- **YOUR TASK**
Only those lines in the data below from the line containing "tornado above an EF2 over the last 10 years." through the line containing "and strength of", both included, should be restated word for word.

- **DATASET RECORDS**

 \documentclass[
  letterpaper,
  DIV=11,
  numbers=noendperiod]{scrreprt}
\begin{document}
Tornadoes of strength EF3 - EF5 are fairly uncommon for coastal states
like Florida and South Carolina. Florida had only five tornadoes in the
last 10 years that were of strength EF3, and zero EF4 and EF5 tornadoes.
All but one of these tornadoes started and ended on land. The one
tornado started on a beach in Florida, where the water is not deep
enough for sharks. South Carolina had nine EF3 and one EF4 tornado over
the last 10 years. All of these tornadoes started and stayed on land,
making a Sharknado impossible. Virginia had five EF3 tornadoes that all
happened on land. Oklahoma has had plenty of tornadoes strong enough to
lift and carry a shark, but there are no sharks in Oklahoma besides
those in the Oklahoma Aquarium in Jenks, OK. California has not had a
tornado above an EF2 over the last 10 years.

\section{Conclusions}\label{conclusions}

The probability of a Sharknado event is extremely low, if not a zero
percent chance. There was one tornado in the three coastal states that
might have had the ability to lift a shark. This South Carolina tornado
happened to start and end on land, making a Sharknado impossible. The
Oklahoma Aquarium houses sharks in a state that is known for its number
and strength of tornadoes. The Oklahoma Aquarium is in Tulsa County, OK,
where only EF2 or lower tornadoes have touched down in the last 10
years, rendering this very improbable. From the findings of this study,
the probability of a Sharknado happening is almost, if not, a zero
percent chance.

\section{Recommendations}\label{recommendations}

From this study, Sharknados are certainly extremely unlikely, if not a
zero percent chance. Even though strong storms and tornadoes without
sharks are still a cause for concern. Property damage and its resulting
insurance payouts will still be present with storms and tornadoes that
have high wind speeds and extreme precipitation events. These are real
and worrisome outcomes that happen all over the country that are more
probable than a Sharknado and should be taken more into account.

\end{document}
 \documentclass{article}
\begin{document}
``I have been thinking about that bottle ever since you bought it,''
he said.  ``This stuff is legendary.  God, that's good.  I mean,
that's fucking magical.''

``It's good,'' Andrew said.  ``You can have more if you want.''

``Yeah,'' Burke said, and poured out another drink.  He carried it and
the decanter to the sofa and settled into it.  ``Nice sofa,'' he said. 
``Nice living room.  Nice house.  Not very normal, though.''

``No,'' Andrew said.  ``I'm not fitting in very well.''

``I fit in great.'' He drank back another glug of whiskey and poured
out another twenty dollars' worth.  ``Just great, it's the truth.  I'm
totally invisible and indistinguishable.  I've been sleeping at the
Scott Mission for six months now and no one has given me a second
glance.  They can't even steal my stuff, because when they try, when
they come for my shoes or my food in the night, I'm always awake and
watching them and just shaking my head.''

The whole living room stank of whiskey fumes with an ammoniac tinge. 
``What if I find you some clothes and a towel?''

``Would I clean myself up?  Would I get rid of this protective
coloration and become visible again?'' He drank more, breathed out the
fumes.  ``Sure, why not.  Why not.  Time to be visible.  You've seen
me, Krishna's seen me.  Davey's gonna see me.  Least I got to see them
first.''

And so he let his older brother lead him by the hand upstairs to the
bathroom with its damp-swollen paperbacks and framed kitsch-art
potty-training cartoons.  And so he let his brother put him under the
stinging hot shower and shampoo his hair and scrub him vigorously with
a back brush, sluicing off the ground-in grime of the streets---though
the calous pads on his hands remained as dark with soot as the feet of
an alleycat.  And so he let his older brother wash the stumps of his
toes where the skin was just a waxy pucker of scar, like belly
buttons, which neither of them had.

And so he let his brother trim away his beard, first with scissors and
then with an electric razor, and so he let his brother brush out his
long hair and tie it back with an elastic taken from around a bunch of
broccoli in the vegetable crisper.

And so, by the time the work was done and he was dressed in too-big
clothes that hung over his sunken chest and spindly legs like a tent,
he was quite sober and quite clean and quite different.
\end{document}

- **RESPONSE**
tornado above an EF2 over the last 10 years.

\section{Conclusions}\label{conclusions}

The probability of a Sharknado event is extremely low, if not a zero
percent chance. There was one tornado in the three coastal states that
might have had the ability to lift a shark. This South Carolina tornado
happened to start and end on land, making a Sharknado impossible. The
Oklahoma Aquarium houses sharks in a state that is known for its number
and strength of tornadoes. The Oklahoma Aquarium is in Tulsa County, OK,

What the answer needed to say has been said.